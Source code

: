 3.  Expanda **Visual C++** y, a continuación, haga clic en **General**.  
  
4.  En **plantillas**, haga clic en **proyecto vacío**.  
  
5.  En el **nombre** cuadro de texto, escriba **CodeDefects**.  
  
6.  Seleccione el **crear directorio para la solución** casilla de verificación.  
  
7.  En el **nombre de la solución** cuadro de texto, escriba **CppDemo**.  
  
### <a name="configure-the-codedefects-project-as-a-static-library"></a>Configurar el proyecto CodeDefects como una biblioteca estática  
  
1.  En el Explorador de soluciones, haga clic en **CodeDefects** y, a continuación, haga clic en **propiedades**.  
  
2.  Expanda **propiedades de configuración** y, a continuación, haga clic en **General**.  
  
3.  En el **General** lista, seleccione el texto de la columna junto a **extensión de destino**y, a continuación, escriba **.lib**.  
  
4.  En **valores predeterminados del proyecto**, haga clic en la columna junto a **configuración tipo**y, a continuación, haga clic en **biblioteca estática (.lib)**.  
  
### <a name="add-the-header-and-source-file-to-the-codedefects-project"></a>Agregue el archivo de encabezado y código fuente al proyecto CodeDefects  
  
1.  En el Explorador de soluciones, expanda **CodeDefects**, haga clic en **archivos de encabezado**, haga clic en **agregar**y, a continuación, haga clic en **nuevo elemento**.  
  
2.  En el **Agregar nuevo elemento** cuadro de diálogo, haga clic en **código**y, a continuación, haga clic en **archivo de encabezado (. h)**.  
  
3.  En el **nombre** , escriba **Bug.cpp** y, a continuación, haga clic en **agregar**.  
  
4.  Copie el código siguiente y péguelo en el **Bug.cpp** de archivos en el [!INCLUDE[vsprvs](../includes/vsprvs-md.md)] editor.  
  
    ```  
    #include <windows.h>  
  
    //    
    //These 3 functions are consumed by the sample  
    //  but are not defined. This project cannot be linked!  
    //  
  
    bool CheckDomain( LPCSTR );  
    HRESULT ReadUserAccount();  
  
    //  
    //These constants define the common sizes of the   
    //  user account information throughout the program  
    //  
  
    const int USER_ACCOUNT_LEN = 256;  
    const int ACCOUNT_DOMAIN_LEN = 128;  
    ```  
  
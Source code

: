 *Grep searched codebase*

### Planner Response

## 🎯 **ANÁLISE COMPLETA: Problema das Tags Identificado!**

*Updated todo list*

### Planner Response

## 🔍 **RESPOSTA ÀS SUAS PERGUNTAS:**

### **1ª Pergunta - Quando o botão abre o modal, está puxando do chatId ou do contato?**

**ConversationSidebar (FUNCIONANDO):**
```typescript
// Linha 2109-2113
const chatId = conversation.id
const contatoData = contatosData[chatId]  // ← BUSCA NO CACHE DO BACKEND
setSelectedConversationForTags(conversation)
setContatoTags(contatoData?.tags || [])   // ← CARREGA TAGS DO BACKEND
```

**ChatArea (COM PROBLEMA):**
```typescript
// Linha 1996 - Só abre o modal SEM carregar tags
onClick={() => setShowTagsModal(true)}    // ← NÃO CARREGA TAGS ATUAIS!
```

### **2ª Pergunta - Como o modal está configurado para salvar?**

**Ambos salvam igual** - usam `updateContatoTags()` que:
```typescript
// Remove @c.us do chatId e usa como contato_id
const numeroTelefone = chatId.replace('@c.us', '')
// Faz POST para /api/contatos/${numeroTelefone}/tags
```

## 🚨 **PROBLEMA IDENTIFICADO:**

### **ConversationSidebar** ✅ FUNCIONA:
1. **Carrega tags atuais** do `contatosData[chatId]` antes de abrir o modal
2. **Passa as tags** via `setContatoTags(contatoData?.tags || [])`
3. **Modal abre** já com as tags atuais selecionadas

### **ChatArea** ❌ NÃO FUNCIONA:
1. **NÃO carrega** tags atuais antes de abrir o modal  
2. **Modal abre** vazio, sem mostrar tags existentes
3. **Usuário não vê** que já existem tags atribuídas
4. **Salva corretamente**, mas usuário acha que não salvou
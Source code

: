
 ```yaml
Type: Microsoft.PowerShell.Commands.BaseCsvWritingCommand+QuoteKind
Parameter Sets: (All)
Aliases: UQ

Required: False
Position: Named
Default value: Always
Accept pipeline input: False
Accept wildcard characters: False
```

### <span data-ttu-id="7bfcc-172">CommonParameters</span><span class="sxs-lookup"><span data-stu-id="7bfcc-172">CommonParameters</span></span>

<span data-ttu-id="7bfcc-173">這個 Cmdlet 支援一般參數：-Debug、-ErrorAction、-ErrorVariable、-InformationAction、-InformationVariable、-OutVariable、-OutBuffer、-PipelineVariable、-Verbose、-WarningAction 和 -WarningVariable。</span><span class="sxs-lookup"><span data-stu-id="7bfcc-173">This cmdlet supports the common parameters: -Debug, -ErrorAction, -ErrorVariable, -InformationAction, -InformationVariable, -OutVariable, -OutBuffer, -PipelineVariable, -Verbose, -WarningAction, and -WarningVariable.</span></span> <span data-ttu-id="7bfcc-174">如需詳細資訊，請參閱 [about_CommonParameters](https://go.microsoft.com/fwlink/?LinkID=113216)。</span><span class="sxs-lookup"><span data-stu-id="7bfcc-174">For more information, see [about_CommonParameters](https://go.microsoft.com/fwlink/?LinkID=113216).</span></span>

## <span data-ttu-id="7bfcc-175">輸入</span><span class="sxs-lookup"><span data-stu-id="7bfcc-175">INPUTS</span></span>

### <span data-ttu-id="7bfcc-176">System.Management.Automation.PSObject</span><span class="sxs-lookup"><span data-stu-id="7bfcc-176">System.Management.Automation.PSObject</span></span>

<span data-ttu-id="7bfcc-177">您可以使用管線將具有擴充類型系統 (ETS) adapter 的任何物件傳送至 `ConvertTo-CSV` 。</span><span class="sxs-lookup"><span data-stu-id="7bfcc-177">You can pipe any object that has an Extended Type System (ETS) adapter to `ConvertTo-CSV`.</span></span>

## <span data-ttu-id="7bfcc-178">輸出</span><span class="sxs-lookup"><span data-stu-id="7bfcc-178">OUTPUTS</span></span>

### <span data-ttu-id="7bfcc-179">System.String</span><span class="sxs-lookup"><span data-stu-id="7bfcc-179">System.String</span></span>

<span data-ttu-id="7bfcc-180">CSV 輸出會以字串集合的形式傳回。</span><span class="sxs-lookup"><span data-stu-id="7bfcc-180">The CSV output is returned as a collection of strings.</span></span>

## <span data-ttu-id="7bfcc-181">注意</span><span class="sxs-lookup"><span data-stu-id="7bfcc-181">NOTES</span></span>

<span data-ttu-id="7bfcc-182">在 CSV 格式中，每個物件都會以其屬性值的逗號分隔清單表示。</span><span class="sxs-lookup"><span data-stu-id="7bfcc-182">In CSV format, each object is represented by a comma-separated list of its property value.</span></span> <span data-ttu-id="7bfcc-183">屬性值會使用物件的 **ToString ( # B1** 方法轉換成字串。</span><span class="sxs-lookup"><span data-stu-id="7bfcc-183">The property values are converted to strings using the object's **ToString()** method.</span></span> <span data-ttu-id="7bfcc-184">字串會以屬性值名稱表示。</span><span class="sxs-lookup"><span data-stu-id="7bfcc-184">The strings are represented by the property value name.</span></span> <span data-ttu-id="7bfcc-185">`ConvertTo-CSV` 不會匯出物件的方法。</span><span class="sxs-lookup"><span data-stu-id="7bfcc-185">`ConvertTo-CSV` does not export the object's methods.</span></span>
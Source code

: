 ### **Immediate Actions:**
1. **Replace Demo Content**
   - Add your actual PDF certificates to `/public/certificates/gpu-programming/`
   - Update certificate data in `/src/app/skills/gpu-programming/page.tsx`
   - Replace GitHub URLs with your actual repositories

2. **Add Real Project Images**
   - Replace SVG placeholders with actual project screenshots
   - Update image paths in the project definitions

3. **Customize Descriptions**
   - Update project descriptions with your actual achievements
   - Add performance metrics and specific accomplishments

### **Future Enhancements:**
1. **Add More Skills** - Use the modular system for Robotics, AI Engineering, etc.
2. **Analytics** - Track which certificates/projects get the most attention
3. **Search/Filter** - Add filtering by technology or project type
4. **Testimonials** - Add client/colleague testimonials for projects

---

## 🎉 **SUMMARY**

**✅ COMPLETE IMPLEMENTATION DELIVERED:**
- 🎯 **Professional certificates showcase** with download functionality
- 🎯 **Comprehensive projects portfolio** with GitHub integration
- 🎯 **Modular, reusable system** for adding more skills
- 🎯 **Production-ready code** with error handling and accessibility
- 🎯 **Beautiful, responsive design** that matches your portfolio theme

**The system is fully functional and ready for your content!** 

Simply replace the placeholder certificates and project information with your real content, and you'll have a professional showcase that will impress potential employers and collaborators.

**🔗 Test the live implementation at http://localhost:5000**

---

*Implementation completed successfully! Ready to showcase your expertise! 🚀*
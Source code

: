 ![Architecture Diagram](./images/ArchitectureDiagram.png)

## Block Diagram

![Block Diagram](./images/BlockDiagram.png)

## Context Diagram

#### About this exercise:
Copy each line of the listing in which the word "certificates" can be found.

#### Task output:
   - Add your actual PDF certificates to `/public/certificates/gpu-programming/`
2. **Analytics** - Track which certificates/projects get the most attention
- 🎯 **Professional certificates showcase** with download functionality
Simply replace the placeholder certificates and project information with your real content, and you'll have a professional showcase that will impress potential employers and collaborators.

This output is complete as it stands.